|Is Zain a gain or a pain?|
|Monday, 22 February 2010 00:00|
It’s always foolhardy to bet against Sunil Mittal, considering he’s always come up trumps and built a powerhouse in just 15 years. At a time when the industry was up in arms against Reliance Industries Limited (RIL) being allowed a backdoor entry into the mobile phone market, Mittal used the ensuing disarray to snap up licences and ramp up his empire; at a time when people were finding it tough to handle one foreign partner, Mittal kept rotating partners. So, when Mittal plans to buy up Zain’s Africa business for $10.7 billion, there must be something to it even though his stock continues to tank. There are good reasons for why the market doesn’t like the deal, though the severity of the fall makes you wonder if there’s more to it:
While Zain’s overall revenues rose 14 per cent and ebitda grew 26 per cent in the first nine months of 2009, its Africa revenues fell from $3,067 million in the first nine months of 2008 to $2,697 million in the same period of 2009 and ebitda dropped from $1,046 million to $900 million.

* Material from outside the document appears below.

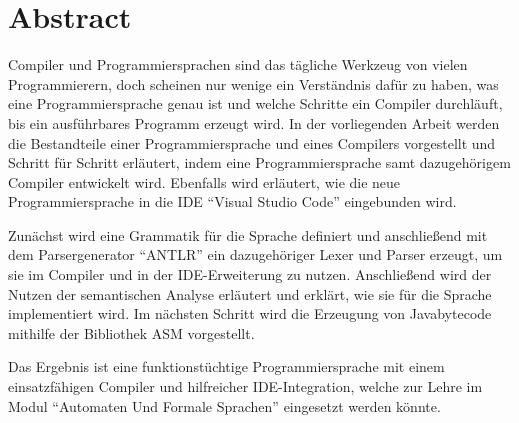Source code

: \chapter*{Abstract}

Compiler und Programmiersprachen sind das tägliche Werkzeug von vielen Programmierern, doch scheinen nur wenige ein Verständnis dafür zu haben, was eine Programmiersprache genau ist und welche Schritte ein Compiler durchläuft, bis ein ausführbares Programm erzeugt wird. In der vorliegenden Arbeit werden die Bestandteile einer Programmiersprache und eines Compilers vorgestellt und Schritt für Schritt erläutert, indem eine Programmiersprache samt dazugehörigem Compiler entwickelt wird. Ebenfalls wird erläutert, wie die neue Programmiersprache in die IDE \enquote{Visual Studio Code} eingebunden wird.

Zunächst wird eine Grammatik für die Sprache definiert und anschließend mit dem Parsergenerator \enquote{ANTLR} ein dazugehöriger Lexer und Parser erzeugt, um sie im Compiler und in der IDE-Erweiterung zu nutzen. Anschließend wird der Nutzen der semantischen Analyse erläutert und erklärt, wie sie für die Sprache implementiert wird. Im nächsten Schritt wird die Erzeugung von Javabytecode mithilfe der Bibliothek ASM vorgestellt.

Das Ergebnis ist eine funktionstüchtige Programmiersprache mit einem einsatzfähigen Compiler und hilfreicher IDE-Integration, welche zur Lehre im Modul \enquote{Automaten Und Formale Sprachen} eingesetzt werden könnte.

Nigeria is Zain Africa’s biggest market and its revenues fell from $1,194 million in 2008 to $986 million in 2009 (first nine months for both) and ebitda slid from $399 million to $331 million. Subscriber numbers also fell 6 per cent. The dispute over whether Zain can sell its Nigerian operations can queer the deal, though in India, it has to be pointed out, firms that have bought licences with court cases going on have only prospered.

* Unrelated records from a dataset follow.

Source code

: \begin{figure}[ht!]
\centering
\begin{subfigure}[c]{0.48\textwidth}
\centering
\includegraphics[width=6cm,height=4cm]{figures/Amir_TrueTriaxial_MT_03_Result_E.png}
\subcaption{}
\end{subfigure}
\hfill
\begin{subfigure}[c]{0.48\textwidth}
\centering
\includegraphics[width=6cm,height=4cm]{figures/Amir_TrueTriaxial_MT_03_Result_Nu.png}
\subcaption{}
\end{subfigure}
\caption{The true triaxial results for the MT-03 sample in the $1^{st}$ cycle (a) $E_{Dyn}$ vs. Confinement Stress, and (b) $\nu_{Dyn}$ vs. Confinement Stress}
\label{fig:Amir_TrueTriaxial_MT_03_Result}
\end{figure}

Bharti will have to deal with 15 different regulatory regimes in Africa as opposed to just one in India.
But, and this is why Bharti first bid for MTN and now for Zain, Africa represents the unexplored continent, full of opportunities. If Bharti can lower Zain’s costs, it can replicate its Indian model — lower tariffs to get customers to talk more, resulting in higher ARPU (average revenue per user). As compared to India where customers talk for around 400 minutes a month, talk time in Africa is around 150 minutes, around the same it was in India seven-eight years ago.
The caveat here is that Zain’s biggest market, Nigeria, already had a market penetration of 45 per cent and an ARPU of $7. In other words, ARPUs are likely to fall since the best customers have already been snapped up.

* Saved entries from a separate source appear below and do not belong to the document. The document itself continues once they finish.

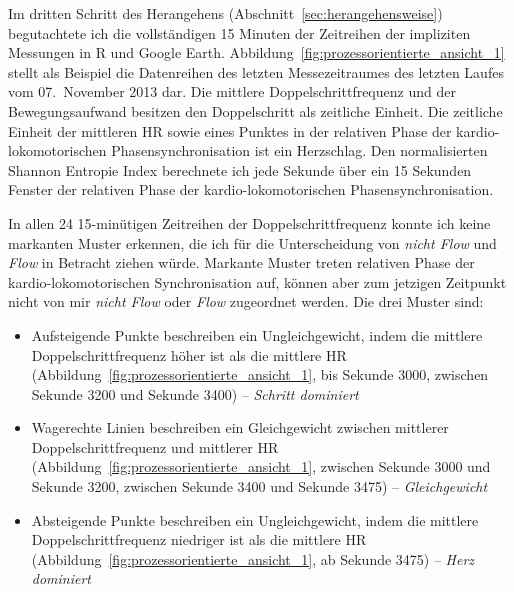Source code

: \label{ssub:prozessorientierter_ansatz_5_1} 
\begin{sidewaysfigure}
	\resizebox{1.00 
	\textwidth}{!}{
	
	 }
	
	\caption[Beispielhafte Prozessdarstellung des letzten Laufabschnittes vom 07. November 2013 (Erste Studie: Laufen).]{Beispielhafte Prozessdarstellung des letzten Laufabschnittes vom 07. November 2013 \\
	\hspace{ 
	\textwidth} \emph{Anmerkung}: Rel. Phase = Relative Phase} \label{fig:prozessorientierte_ansicht_1} 
\end{sidewaysfigure}

Im dritten Schritt des Herangehens (Abschnitt~\ref{sec:herangehensweise}) begutachtete ich die vollständigen 15 Minuten der Zeitreihen der impliziten Messungen in R und Google Earth. Abbildung~\ref{fig:prozessorientierte_ansicht_1} stellt als Beispiel die Datenreihen des letzten Messezeitraumes des letzten Laufes vom 07.~November 2013 dar. Die mittlere Doppelschrittfrequenz und der Bewegungsaufwand besitzen den Doppelschritt als zeitliche Einheit. Die zeitliche Einheit der mittleren \ac{HR} sowie eines Punktes in der relativen Phase der kardio-lokomotorischen Phasensynchronisation ist ein Herzschlag. Den normalisierten Shannon Entropie Index berechnete ich jede Sekunde über ein 15 Sekunden Fenster der relativen Phase der kardio-lokomotorischen Phasensynchronisation. 

In allen 24 15-minütigen Zeitreihen der Doppelschrittfrequenz konnte ich keine markanten Muster erkennen, die ich für die Unterscheidung von \emph{nicht Flow} und \emph{Flow} in Betracht ziehen würde. Markante Muster treten relativen Phase der kardio-lokomotorischen Synchronisation auf, können aber zum jetzigen Zeitpunkt nicht von mir \emph{nicht Flow} oder \emph{Flow} zugeordnet werden. Die drei Muster sind: 
\begin{itemize}
	
	\item Aufsteigende Punkte beschreiben ein Ungleichgewicht, indem die mittlere Doppelschrittfrequenz höher ist als die mittlere \ac{HR} (Abbildung~\ref{fig:prozessorientierte_ansicht_1}, bis Sekunde 3000, zwischen Sekunde 3200 und Sekunde 3400) -- \emph{Schritt dominiert}
	
	\item Wagerechte Linien beschreiben ein Gleichgewicht zwischen mittlerer Doppelschrittfrequenz und mittlerer \ac{HR} (Abbildung~\ref{fig:prozessorientierte_ansicht_1}, zwischen Sekunde 3000 und Sekunde 3200, zwischen Sekunde 3400 und Sekunde 3475) -- \emph{Gleichgewicht}
	
	\item Absteigende Punkte beschreiben ein Ungleichgewicht, indem die mittlere Doppelschrittfrequenz niedriger ist als die mittlere \ac{HR} (Abbildung~\ref{fig:prozessorientierte_ansicht_1}, ab Sekunde 3475) -- \emph{Herz dominiert}
\end{itemize}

The flip side is you have hugely under-penetrated markets like the Democratic Republic of Congo which have a lower penetration (14 per cent) and a higher ARPU ($8) despite a much lower per capita income (in PPP dollars, Congo is 340 versus Nigeria’s 2,142).
There are no simple correlations between income levels and ARPUs — Niger has a third of Nigeria’s per capita income but ARPUs are 42 per cent higher.
Unlike India, which has 12-13 operators in each area, Africa has three-four.
Fixed lines in Africa are even less than in India, so as incomes rise, mobile phones are really the only communication option.
The crux is Bharti’s skill in shaking up Zain’s operations. Bharti cannot hope to get Indian-style capital efficiencies in Africa since these are driven by population densities — one phone tower can service a lot more customers in densely-populated India than it can in the sparsely-populated Africa. Even so, Bharti insiders are sure they can shave off 20-30 per cent from Zain’s costs and use this to stimulate ARPUs.
At current valuations, Zain is overpriced — as compared to Bharti’s ebitda multiple of 6.5 and Idea’s 5.5, Zain is 11.1 (this falls to 8.9 if you take Zain Africa’s entire ebitda instead of just that part which accrues by virtue of its share in each African country’s telcos). But if ebitda rises to $2 billion in 2011, as Bharti expects, multiples come down to 6.7 (5.5 if you take the entire ebitda as accruing to Bharti-Zain). Eventually, the Zain play is a bet on Africa’s growth and Bharti’s ability to turn Zain around. Right now, the markets aren’t believing either.